▶ Exercise objective
Which lines come from the start of the records through the line that holds "## Getting Started"? Write them out word for word.

_ _ _ _ _ _ _

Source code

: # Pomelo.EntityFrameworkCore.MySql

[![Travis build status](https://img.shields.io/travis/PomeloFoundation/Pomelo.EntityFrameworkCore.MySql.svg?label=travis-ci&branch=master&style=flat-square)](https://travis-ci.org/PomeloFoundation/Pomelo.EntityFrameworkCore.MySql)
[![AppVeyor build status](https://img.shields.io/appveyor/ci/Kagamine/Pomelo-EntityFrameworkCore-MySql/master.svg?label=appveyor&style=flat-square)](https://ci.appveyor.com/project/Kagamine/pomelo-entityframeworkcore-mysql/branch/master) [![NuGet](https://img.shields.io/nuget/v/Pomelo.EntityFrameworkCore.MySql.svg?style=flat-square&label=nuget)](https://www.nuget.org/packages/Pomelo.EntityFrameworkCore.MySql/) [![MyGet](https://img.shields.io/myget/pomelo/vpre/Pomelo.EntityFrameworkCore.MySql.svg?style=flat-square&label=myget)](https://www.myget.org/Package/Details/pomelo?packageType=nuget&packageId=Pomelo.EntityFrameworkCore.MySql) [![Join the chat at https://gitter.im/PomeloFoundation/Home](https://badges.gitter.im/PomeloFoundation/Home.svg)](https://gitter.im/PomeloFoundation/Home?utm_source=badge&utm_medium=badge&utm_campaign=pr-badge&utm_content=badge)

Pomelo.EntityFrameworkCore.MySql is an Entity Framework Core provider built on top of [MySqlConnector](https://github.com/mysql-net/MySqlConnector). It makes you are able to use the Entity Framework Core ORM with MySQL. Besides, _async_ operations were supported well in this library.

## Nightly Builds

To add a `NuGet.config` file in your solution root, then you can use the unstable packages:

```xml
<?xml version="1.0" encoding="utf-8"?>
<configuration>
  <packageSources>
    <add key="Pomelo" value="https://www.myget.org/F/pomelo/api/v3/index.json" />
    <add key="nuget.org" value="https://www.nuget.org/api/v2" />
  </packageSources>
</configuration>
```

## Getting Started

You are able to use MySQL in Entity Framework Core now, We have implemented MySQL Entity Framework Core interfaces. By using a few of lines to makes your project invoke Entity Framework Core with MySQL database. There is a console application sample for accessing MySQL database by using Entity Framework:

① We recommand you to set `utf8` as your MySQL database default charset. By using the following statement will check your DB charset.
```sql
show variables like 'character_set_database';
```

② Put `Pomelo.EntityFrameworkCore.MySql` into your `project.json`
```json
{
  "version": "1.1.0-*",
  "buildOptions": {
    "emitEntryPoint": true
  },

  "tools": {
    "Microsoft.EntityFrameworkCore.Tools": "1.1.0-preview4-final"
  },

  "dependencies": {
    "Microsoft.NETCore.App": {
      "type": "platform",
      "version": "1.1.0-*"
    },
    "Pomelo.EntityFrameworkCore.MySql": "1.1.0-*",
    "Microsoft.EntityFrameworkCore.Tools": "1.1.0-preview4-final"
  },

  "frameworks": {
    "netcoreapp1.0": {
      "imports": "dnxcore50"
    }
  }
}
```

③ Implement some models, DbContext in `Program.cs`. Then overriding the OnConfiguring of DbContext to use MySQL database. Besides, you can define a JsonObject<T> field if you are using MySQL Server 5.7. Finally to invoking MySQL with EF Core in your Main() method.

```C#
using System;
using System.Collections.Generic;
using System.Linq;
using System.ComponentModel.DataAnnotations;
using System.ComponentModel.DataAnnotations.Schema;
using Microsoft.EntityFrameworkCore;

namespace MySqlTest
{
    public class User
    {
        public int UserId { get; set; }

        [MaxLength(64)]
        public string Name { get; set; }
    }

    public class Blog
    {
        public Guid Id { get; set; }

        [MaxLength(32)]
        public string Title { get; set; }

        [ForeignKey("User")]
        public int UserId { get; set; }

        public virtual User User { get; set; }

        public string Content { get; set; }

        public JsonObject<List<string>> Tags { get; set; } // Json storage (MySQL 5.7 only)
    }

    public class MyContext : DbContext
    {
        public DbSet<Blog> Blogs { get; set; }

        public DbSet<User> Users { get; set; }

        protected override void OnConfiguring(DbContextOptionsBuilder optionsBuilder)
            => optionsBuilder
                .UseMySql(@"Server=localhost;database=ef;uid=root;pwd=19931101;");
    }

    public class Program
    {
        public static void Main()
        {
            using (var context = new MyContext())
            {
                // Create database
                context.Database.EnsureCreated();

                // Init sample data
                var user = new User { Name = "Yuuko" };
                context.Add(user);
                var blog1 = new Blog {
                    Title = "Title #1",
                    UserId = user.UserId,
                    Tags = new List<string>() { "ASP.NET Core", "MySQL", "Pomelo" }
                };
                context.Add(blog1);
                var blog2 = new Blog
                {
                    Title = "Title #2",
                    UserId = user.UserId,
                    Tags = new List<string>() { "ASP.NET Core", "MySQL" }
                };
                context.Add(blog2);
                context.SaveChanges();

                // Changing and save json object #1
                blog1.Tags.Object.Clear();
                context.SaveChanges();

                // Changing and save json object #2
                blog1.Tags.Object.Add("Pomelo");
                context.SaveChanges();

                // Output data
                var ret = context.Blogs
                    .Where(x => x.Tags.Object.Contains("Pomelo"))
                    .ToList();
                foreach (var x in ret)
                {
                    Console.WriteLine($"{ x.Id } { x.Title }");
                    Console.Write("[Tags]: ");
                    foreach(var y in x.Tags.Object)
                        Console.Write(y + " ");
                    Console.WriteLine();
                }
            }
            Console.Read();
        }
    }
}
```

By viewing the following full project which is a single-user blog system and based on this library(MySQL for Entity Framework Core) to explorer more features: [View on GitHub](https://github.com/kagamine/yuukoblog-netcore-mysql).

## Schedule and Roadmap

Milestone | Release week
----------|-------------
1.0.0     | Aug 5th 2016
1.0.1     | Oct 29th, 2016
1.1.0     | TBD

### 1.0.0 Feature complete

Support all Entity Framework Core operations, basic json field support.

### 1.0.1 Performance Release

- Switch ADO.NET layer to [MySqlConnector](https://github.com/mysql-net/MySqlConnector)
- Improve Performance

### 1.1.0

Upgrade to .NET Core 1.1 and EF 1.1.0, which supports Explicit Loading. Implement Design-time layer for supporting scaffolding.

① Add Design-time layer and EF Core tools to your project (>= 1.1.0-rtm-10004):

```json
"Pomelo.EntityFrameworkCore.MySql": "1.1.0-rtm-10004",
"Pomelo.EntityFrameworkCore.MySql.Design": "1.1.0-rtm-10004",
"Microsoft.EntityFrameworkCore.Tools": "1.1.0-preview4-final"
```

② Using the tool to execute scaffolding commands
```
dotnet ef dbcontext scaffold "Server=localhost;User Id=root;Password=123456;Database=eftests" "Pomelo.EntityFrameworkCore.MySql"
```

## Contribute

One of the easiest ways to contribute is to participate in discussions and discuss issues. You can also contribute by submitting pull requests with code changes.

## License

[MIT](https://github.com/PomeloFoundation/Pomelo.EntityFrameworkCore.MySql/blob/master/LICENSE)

_ _ _ _ _ _ _

▶ Result of this task
Source code

: # Pomelo.EntityFrameworkCore.MySql

[![Travis build status](https://img.shields.io/travis/PomeloFoundation/Pomelo.EntityFrameworkCore.MySql.svg?label=travis-ci&branch=master&style=flat-square)](https://travis-ci.org/PomeloFoundation/Pomelo.EntityFrameworkCore.MySql)
[![AppVeyor build status](https://img.shields.io/appveyor/ci/Kagamine/Pomelo-EntityFrameworkCore-MySql/master.svg?label=appveyor&style=flat-square)](https://ci.appveyor.com/project/Kagamine/pomelo-entityframeworkcore-mysql/branch/master) [![NuGet](https://img.shields.io/nuget/v/Pomelo.EntityFrameworkCore.MySql.svg?style=flat-square&label=nuget)](https://www.nuget.org/packages/Pomelo.EntityFrameworkCore.MySql/) [![MyGet](https://img.shields.io/myget/pomelo/vpre/Pomelo.EntityFrameworkCore.MySql.svg?style=flat-square&label=myget)](https://www.myget.org/Package/Details/pomelo?packageType=nuget&packageId=Pomelo.EntityFrameworkCore.MySql) [![Join the chat at https://gitter.im/PomeloFoundation/Home](https://badges.gitter.im/PomeloFoundation/Home.svg)](https://gitter.im/PomeloFoundation/Home?utm_source=badge&utm_medium=badge&utm_campaign=pr-badge&utm_content=badge)

Pomelo.EntityFrameworkCore.MySql is an Entity Framework Core provider built on top of [MySqlConnector](https://github.com/mysql-net/MySqlConnector). It makes you are able to use the Entity Framework Core ORM with MySQL. Besides, _async_ operations were supported well in this library.

## Nightly Builds

To add a `NuGet.config` file in your solution root, then you can use the unstable packages:

```xml
<?xml version="1.0" encoding="utf-8"?>
<configuration>
  <packageSources>
    <add key="Pomelo" value="https://www.myget.org/F/pomelo/api/v3/index.json" />
    <add key="nuget.org" value="https://www.nuget.org/api/v2" />
  </packageSources>
</configuration>
```

## Getting Started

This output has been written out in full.